El chapopote que afloraba en buena parte de Rancho La Brea era indicio de que enormes yacimientos de petróleo se encontraban en el subsuelo. Por lo que Allan Hancock comenzó a rentar sus tierras para la extracción de petróleo y al poco tiempo formó su propia compañía petrolera La Brea Oil.

 

En este momento, el negocio del asfalto pasó a segundo término y cientos de pozos de petróleo comenzaron a proliferar por toda la región. Hancock comenzó a amasar una increíble fortuna y se volvió toda una estrella en la región, tocaba el violonchelo en la Orquesta Sinfónica de Los Ángeles, formó un club de yates y fue mecenas de las universidades. Incluso, mantuvo interés en la enorme cantidad de huesos asfaltados que afloraban en sus terrenos y de los cuales nada se sabía.

 

Estos huesos comenzaron a ser estudiados por el geólogo William Orcutt en 1901, el cual reconoció que este material no correspondía a vacas y caballos, sino a las osamentas fosilizadas de animales fantásticos como tigres dientes de sable, lobos terribles y perezosos gigantes. Estos descubrimientos lo llevaron a buscar más localidades en Rancho La Brea junto con su colega M. Anderson y para 1905 encontraron un verdadero tesoro, mucho más valioso que el oro negro.

 

Éste era un depósito que contenía una mayor proporción de fósiles que de asfalto y mostraba el enorme potencial por desarrollar un proyecto paleontológico en forma. Por lo que iniciaron un proyecto de mayores dimensiones con el afamado paleontólogo John Merriam de la Universidad de California, Berkeley.

 

Una vez iniciado este proyecto paleontológico, el primero en su tipo en toda California, otras universidades y escuelas comenzaron a participar con Berkeley. Fue entonces que el zoólogo Gilbert, un profesor de secundaria, inició la colecta de estos mamíferos fósiles, utilizando la energía inagotable de sus estudiantes.

 

Gilbert consiguió en muy poco tiempo que la comunidad entera de Los Ángeles se interesara por la exhumación de estas antiguas bestias y atrajo financiamientos importantes para continuar con sus excavaciones. Él, junto con sus estudiantes de secundaria, inició la excavación del depósito más rico en fósiles, Academy Pit, en 1910, de donde extrajeron cientos de fósiles de caballos, camellos, perezosos gigantes, bisontes y, una increíble cantidad de lobos y tigres dientes de sable.

 

Sus descubrimientos fueron tan importantes que marcaron el inicio de lo que luego sería la colección de vertebrados en los museos de Rancho La Brea y el Museo de Historia Natural de Los Ángeles.

 

Lo que hacía medio siglo atrás era un rancho olvidado del viejo oeste, ahora era un terreno fértil de ciencia.
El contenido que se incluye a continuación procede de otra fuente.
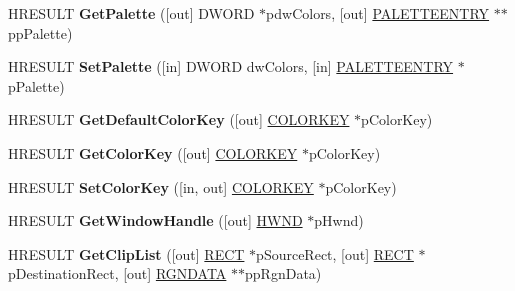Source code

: \begin{DoxyCompactItemize}
\item 
\mbox{\label{interface_i_overlay_a802a0271ea85267bd75576dafe118331}} 
H\+R\+E\+S\+U\+LT {\bfseries Get\+Palette} (\mbox{[}out\mbox{]} D\+W\+O\+RD $\ast$pdw\+Colors, \mbox{[}out\mbox{]} \hyperlink{structtag_p_a_l_e_t_t_e_e_n_t_r_y}{P\+A\+L\+E\+T\+T\+E\+E\+N\+T\+RY} $\ast$$\ast$pp\+Palette)
\item 
\mbox{\label{interface_i_overlay_a877bfee597e9c2c2b4f5a2d6ff87a771}} 
H\+R\+E\+S\+U\+LT {\bfseries Set\+Palette} (\mbox{[}in\mbox{]} D\+W\+O\+RD dw\+Colors, \mbox{[}in\mbox{]} \hyperlink{structtag_p_a_l_e_t_t_e_e_n_t_r_y}{P\+A\+L\+E\+T\+T\+E\+E\+N\+T\+RY} $\ast$p\+Palette)
\item 
\mbox{\label{interface_i_overlay_a7f93399f9b63569b2db4c6500112a553}} 
H\+R\+E\+S\+U\+LT {\bfseries Get\+Default\+Color\+Key} (\mbox{[}out\mbox{]} \hyperlink{structtag_c_o_l_o_r_k_e_y}{C\+O\+L\+O\+R\+K\+EY} $\ast$p\+Color\+Key)
\item 
\mbox{\label{interface_i_overlay_a4b376e88857e56655af70406f82cf12e}} 
H\+R\+E\+S\+U\+LT {\bfseries Get\+Color\+Key} (\mbox{[}out\mbox{]} \hyperlink{structtag_c_o_l_o_r_k_e_y}{C\+O\+L\+O\+R\+K\+EY} $\ast$p\+Color\+Key)
\item 
\mbox{\label{interface_i_overlay_a0150beae066562c0f2dd60b163aaee95}} 
H\+R\+E\+S\+U\+LT {\bfseries Set\+Color\+Key} (\mbox{[}in, out\mbox{]} \hyperlink{structtag_c_o_l_o_r_k_e_y}{C\+O\+L\+O\+R\+K\+EY} $\ast$p\+Color\+Key)
\item 
\mbox{\label{interface_i_overlay_a1566366aab9946964da3851337587141}} 
H\+R\+E\+S\+U\+LT {\bfseries Get\+Window\+Handle} (\mbox{[}out\mbox{]} \hyperlink{interfacevoid}{H\+W\+ND} $\ast$p\+Hwnd)
\item 
\mbox{\label{interface_i_overlay_ac4f8e4b48cdd20efb6955d4e57376dbc}} 
H\+R\+E\+S\+U\+LT {\bfseries Get\+Clip\+List} (\mbox{[}out\mbox{]} \hyperlink{structtag_r_e_c_t}{R\+E\+CT} $\ast$p\+Source\+Rect, \mbox{[}out\mbox{]} \hyperlink{structtag_r_e_c_t}{R\+E\+CT} $\ast$p\+Destination\+Rect, \mbox{[}out\mbox{]} \hyperlink{struct___r_g_n_d_a_t_a}{R\+G\+N\+D\+A\+TA} $\ast$$\ast$pp\+Rgn\+Data)

\end{DoxyCompactItemize}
Profesores, paleontólogos, estudiantes de secundaria y niños con sus madres iban y se tiraban pecho tierra por horas, raspando cuidadosamente el asfalto que embebía a cientos de miles de fósiles. Tan solo entre 1913 y 1915 se abrieron 96 sitios de excavación y se colectaron cerca de 750 mil especímenes fósiles de animales y plantas.

 

Los visitantes iban y venían entre cada uno de los «proyectos» -bloques de chapopote atascados de fósiles-, cargando baldes y carretillas. Trazando con cada ida y vuelta senderos glamurosos llenos de historias. Con la mirada enfocada en sus pasos negros y pegajosos, esperando a que se asomara una estrella sobreviviente de la última era de hielo. Entonces, con esa que podría ser una estrella tan diminuta como un roedor o tan enorme como la defensa de un mamut se reconstruían historias similares a estas.

 

A finales del Pleistoceno, en el centro de lo que hoy es el condado de Los Ángeles, se extendía un gran valle dominado por pastizales con algunas zonas boscosas en las montañas perimetrales. Dentro del valle afloraba un sistema de ciénegas, charcos misteriosos de agua turbulenta y somera que con frecuencia burbujeaban despidiendo aromas extraños; sin embargo, ofrecían una fuente casi inagotable de agua, incluso en la temporada más árida, por lo que sus visitantes sedientos se arriesgaban a beber un par de sorbos de estos.

 

Frecuentemente, herbívoros de gran tamaño que caminaban en la orilla de estos charcos se hundían lentamente en el piso de brea. En un par de segundos, bisontes, perezosos gigantes, camélidos e incluso mamuts quedaban atrapados. Con cada esfuerzo que hacían por salir se hundían más y después de luchar por días se rendían y comenzaban a morir con la mitad del cuerpo expuesto a la intemperie.

 

Los gruñidos de un animal desahuciado en estas trampas acuáticas atraían a depredadores que buscaban obtener un bocado fácil. Pero lo único que encontraban luego de su primer mordisco era que ellos también quedaban atrapados. Así, en un solo charco de esta trampa podían caer manadas enteras de lobos, coyotes y tigres dientes de sable, así como jaguares y osos solitarios, por lo que a estas trampas de brea se les denomina «trampas de carnívoros», pues son estos grupos los más abundantes en las localidades fósiles.

 

Con el paso del tiempo, el olor de los cuerpos en descomposición atraía a carroñeros y uno que otro curioso, que al contacto con el chapopote quedaban también atrapados. Mapaches, zorros, roedores, águilas, buitres, reptiles y aves de todo tipo se unían para hacer compañía a los primeros infortunados.

 

Después de la vorágine, estos esqueletos se enterraban en la brea junto con insectos distraídos que llegaban caminando. Sobre todos se cernía lentamente una cobija de hojas, que al ser transportadas por el viento se depositaban en el centro de los charcos y paulatinamente, por acción de las burbujas, se desplazaban como pequeños navíos hasta la orilla negra y pegajosa donde atracaban.

 

Capa tras capa de estas historias y otras más se acumularon por 50 mil años. Cada charco reconstruye una de estas grandes obras teatrales de la historia, donde las estrellas protagónicas corrieron, volaron, migraron y respiraron antes de su trágico final. Sus restos fósiles nos han ayudado a comprender mejor la evolución de los ecosistemas norteamericanos y la influencia que tuvieron procesos biológicos, geológicos y climáticos en su extinción o sobrevivencia.

 

Hoy en día, algunas de estas obras fósiles pueden observarse en el Museo de Rancho La Brea y en el Museo de Historia Natural de Los Ángeles, California, donde se guarecen millones de estas estrellas fósiles del Pleistoceno, que reconstruyen la Edad de Mamíferos Terrestres de Norteamérica, denominada como Rancholabreano. Y todas ellas, en mayor o menor medida, brillan con luz propia en el negro chapopote, como las más deslumbrantes estrellas de Hollywood.